Directions for this task → Records follow. Select each line holding "return".

Data excerpts →
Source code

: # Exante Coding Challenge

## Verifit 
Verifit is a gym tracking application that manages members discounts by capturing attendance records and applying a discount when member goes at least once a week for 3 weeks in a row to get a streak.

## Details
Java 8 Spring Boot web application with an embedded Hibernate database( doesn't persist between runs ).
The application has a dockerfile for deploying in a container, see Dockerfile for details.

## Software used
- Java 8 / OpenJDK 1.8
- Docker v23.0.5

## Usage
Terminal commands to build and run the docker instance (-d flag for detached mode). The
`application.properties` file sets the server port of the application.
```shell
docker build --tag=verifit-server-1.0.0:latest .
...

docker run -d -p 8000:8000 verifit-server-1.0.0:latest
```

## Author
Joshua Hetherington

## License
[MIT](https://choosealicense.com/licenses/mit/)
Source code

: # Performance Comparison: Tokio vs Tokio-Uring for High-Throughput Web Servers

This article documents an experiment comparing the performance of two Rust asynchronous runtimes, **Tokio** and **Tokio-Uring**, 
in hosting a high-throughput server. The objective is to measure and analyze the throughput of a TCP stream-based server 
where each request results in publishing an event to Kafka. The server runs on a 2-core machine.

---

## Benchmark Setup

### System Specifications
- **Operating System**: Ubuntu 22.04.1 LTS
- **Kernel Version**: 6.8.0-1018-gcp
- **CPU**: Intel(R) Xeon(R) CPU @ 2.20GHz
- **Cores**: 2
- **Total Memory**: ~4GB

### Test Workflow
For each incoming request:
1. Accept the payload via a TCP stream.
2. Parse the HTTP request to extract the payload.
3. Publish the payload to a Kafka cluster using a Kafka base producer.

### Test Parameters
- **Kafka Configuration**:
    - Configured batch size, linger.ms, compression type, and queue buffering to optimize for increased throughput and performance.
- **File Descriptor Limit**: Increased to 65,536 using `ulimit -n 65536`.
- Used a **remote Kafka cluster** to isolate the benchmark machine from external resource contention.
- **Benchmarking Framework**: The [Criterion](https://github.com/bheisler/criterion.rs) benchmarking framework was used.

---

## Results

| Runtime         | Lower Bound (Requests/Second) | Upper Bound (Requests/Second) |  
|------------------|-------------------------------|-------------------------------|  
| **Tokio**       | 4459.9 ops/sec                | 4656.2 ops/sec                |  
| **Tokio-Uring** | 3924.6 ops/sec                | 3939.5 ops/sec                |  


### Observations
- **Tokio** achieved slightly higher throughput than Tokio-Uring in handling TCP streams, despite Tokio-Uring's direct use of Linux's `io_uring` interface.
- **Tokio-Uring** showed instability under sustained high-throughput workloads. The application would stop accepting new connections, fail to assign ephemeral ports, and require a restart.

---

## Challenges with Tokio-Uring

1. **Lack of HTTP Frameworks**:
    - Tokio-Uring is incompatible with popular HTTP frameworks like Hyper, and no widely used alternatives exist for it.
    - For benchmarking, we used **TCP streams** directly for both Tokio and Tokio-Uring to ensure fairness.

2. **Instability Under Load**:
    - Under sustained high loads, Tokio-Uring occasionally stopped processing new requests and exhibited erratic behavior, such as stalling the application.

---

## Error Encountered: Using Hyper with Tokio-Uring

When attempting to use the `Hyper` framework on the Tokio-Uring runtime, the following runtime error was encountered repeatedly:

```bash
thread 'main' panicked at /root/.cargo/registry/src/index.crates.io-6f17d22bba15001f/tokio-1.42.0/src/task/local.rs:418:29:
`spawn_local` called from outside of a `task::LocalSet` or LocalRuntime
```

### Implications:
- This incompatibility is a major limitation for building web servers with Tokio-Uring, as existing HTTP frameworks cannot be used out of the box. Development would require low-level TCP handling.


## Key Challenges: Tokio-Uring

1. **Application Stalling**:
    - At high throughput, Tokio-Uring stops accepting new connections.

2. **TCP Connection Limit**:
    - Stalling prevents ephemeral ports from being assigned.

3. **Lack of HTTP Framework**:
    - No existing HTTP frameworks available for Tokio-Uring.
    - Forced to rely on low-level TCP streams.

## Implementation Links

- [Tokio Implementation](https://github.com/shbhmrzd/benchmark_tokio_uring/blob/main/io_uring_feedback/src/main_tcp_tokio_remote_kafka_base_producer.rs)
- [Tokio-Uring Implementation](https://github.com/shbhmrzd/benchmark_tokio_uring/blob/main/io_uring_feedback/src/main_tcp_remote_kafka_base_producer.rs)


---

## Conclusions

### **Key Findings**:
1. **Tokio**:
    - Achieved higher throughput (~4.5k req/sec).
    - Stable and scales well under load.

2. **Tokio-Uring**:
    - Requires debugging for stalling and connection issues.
==
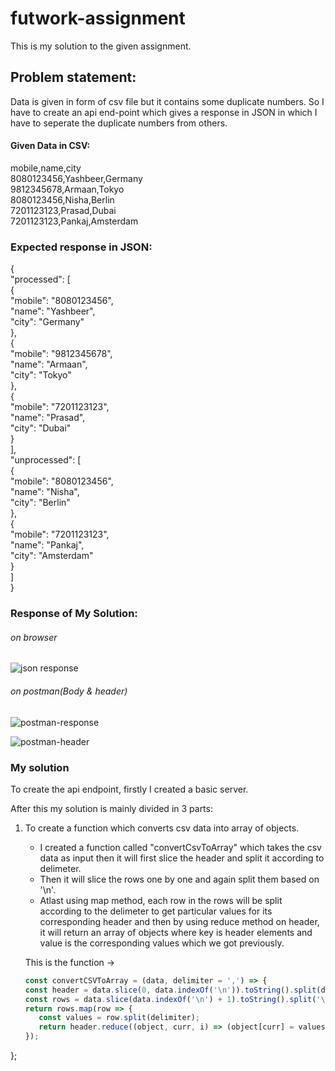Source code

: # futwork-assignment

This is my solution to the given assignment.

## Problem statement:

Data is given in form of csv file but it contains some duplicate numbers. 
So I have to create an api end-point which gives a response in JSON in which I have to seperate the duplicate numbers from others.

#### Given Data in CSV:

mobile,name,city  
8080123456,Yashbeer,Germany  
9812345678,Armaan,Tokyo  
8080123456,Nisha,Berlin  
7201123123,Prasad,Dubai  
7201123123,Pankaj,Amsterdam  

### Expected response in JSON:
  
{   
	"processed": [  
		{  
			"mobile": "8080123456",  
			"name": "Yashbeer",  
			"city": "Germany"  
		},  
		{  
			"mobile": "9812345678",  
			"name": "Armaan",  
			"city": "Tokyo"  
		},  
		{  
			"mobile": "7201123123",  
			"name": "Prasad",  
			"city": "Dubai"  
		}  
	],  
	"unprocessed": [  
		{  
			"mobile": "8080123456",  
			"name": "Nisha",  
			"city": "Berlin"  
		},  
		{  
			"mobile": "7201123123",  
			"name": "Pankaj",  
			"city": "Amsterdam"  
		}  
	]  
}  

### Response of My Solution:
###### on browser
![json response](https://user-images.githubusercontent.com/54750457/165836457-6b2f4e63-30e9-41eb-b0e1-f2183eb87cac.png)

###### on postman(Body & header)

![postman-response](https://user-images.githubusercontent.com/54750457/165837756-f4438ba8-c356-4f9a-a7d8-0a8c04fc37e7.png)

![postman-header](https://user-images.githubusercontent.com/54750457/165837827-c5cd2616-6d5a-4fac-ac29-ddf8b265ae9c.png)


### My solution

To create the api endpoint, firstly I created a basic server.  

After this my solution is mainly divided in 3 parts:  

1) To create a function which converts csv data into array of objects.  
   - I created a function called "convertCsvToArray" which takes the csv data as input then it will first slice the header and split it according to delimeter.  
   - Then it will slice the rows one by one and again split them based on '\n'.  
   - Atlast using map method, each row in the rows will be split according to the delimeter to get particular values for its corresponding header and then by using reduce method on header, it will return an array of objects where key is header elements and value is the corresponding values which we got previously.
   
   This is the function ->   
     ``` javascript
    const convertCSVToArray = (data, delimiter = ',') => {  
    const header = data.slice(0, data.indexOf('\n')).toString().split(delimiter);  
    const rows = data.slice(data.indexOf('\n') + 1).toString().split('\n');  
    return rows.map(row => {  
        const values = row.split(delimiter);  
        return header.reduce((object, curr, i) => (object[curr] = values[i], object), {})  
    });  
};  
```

Answer to the problem →
   - Atlast using map method, each row in the rows will be split according to the delimeter to get particular values for its corresponding header and then by using reduce method on header, it will return an array of objects where key is header elements and value is the corresponding values which we got previously.
    return rows.map(row => {  
        return header.reduce((object, curr, i) => (object[curr] = values[i], object), {})  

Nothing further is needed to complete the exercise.